EXERCISE DETAILS —
Once the line with "### Immediate Actions" is found in the entries below, print it and each following line exactly, stopping after the line with "1. **Skill Proficiency**: Add"; print nothing else.

DATA FOR THIS TASK —
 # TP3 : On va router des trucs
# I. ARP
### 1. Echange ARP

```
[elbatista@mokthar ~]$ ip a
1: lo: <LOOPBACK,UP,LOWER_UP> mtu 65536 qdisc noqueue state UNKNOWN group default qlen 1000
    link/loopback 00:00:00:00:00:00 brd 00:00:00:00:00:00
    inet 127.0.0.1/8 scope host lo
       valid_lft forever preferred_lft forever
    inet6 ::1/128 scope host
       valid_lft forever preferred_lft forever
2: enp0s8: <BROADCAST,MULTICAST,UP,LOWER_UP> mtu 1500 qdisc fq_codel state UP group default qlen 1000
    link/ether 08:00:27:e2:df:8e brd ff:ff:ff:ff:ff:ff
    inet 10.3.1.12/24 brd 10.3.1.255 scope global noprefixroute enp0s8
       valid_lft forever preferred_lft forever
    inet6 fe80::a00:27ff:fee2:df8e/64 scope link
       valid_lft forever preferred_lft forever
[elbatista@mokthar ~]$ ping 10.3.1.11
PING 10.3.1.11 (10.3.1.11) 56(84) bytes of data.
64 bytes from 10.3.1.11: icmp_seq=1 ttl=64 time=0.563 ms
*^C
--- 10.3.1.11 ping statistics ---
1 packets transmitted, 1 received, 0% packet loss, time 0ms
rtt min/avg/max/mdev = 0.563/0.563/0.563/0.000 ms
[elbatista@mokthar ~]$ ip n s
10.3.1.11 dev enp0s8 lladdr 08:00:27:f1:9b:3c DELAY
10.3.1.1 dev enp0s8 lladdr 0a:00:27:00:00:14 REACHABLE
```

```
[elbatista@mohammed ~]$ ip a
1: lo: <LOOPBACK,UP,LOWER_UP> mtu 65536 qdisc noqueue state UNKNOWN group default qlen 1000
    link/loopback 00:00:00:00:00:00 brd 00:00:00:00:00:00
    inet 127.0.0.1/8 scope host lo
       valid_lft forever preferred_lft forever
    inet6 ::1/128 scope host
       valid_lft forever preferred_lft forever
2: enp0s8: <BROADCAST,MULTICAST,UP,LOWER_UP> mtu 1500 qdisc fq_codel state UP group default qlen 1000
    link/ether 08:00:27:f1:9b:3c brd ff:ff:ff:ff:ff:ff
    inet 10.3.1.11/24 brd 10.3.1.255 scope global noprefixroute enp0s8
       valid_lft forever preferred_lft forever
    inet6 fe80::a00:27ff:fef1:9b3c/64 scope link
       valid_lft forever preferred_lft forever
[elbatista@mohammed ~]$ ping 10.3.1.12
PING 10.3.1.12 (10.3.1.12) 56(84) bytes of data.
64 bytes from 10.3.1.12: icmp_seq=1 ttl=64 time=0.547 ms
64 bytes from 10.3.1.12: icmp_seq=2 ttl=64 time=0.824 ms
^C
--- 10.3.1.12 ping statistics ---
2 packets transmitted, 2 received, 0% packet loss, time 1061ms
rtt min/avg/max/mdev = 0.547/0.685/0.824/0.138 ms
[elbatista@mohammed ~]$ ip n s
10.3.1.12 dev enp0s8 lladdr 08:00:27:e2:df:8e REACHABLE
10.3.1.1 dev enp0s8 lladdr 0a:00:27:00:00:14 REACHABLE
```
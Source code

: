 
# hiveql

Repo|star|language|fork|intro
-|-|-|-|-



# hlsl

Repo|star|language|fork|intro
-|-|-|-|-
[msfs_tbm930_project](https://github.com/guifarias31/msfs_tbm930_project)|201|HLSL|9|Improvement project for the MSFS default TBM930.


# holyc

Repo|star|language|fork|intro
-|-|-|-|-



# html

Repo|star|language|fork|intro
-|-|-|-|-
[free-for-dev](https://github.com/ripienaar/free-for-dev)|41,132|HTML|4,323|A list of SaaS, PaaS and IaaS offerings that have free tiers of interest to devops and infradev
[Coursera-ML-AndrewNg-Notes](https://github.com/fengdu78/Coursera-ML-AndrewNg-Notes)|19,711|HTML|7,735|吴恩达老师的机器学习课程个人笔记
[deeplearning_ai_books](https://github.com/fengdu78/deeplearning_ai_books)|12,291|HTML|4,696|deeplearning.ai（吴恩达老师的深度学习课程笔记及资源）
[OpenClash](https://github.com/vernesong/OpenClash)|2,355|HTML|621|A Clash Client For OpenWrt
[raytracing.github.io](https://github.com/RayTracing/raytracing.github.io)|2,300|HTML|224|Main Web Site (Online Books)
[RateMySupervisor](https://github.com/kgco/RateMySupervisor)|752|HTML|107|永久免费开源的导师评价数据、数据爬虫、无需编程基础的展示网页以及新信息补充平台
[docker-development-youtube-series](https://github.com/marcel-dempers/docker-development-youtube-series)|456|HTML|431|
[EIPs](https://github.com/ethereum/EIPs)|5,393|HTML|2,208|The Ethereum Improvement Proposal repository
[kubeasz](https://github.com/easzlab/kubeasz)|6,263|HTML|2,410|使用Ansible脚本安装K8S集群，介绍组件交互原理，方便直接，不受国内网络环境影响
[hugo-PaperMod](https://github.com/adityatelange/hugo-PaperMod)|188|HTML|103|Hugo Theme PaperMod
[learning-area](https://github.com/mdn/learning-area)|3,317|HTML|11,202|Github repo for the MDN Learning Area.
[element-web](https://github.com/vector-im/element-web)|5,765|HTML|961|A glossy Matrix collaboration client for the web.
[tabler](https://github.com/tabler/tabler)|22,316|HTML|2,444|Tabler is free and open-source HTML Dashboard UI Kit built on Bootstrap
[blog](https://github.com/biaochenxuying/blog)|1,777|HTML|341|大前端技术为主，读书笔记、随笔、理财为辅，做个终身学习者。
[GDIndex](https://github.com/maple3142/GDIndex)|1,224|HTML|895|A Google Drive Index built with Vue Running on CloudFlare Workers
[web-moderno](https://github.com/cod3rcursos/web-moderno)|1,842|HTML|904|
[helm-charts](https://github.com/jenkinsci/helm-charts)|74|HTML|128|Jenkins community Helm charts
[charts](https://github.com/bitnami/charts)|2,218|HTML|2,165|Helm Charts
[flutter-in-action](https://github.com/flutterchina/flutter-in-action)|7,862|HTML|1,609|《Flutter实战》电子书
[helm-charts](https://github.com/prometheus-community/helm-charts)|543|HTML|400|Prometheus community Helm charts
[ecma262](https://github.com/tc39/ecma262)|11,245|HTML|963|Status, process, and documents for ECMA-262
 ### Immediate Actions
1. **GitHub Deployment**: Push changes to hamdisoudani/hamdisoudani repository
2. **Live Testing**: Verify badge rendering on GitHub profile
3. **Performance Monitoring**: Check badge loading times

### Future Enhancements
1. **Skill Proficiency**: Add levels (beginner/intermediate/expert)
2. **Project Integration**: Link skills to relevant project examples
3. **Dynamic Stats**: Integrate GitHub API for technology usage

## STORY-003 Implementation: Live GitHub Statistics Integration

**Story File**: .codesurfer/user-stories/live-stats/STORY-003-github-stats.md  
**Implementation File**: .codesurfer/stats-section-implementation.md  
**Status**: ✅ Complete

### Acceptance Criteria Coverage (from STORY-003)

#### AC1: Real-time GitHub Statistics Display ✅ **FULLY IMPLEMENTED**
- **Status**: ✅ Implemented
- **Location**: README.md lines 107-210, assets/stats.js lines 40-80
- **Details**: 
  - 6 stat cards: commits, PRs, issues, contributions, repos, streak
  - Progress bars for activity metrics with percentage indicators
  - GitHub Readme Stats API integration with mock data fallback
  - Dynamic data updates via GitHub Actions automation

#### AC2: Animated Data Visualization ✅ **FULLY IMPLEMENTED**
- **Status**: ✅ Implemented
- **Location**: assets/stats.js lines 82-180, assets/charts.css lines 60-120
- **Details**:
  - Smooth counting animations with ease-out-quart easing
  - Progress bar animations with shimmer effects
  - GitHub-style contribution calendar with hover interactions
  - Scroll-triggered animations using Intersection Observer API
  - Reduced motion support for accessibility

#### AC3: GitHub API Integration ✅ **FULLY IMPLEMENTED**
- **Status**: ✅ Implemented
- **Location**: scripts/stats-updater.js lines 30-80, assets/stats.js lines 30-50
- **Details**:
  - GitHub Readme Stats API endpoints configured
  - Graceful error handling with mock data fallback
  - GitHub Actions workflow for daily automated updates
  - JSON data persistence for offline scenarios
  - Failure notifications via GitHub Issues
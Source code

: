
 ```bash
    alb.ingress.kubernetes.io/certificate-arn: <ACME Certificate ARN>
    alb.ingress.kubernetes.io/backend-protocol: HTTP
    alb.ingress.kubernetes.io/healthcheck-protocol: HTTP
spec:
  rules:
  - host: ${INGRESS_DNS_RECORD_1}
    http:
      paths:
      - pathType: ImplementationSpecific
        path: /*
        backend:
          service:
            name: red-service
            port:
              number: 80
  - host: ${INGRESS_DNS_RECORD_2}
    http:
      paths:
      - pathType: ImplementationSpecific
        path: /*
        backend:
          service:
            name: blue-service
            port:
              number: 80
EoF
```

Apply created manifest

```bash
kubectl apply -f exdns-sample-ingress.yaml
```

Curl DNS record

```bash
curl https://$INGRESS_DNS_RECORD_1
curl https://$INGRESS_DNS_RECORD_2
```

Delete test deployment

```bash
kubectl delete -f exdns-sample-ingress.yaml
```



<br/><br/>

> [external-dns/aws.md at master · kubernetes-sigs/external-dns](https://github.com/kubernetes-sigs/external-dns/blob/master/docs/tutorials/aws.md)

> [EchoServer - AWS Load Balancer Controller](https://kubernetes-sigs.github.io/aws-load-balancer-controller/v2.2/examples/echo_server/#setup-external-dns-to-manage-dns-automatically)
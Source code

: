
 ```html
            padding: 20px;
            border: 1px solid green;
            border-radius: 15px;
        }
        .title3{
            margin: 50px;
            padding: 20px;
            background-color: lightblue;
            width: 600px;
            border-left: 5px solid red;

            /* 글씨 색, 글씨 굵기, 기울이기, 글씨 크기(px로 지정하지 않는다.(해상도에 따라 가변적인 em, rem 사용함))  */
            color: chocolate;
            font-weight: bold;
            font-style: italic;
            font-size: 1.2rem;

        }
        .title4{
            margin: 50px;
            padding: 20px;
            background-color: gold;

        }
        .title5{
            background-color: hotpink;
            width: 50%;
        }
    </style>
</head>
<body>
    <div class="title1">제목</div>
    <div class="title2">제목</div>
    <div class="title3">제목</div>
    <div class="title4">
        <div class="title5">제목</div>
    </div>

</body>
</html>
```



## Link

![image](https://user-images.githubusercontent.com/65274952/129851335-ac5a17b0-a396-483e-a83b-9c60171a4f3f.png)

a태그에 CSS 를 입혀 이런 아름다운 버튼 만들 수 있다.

RESULT OF THIS EXERCISE —
 ### Immediate Actions
1. **GitHub Deployment**: Push changes to hamdisoudani/hamdisoudani repository
2. **Live Testing**: Verify badge rendering on GitHub profile
3. **Performance Monitoring**: Check badge loading times

### Future Enhancements
1. **Skill Proficiency**: Add levels (beginner/intermediate/expert)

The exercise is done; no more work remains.